**Task instructions**.
Your task is to copy every line of the entries that contains "paragraph".

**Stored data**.
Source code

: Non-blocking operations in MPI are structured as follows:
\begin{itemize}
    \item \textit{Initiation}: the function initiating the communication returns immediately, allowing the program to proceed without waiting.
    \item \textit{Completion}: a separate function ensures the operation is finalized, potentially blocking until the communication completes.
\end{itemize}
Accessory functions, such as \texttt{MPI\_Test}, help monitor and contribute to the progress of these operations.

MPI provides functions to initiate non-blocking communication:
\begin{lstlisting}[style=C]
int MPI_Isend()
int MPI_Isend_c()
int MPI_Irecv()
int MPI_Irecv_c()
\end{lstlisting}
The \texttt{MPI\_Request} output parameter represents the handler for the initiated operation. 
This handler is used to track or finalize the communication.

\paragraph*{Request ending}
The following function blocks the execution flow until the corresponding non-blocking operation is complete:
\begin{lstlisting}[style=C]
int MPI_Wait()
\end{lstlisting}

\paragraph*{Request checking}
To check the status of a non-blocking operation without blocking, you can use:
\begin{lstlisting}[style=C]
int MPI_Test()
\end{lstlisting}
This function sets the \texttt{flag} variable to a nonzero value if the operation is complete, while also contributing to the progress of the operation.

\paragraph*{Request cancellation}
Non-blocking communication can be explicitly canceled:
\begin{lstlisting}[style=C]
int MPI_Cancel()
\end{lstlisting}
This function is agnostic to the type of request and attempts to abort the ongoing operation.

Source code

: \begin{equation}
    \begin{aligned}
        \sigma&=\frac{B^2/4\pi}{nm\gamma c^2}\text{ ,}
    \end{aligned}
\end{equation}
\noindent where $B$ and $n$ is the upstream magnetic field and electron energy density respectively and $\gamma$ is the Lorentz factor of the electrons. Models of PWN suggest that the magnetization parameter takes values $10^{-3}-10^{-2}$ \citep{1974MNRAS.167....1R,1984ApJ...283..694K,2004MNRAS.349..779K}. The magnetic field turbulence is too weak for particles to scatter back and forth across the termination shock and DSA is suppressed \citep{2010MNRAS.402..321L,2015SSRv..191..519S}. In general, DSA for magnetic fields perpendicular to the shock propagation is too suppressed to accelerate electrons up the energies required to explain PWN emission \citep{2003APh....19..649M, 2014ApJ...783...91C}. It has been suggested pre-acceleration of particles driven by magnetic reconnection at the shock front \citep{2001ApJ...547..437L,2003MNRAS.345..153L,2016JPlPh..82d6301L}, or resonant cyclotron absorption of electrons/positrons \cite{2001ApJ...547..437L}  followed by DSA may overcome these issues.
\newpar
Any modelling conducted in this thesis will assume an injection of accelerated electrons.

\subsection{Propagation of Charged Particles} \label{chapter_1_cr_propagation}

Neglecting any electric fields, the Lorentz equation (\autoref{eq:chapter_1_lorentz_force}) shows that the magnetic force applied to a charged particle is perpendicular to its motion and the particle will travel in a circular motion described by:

**Reply to the task**.
\paragraph*{Request ending}
\paragraph*{Request checking}
\paragraph*{Request cancellation}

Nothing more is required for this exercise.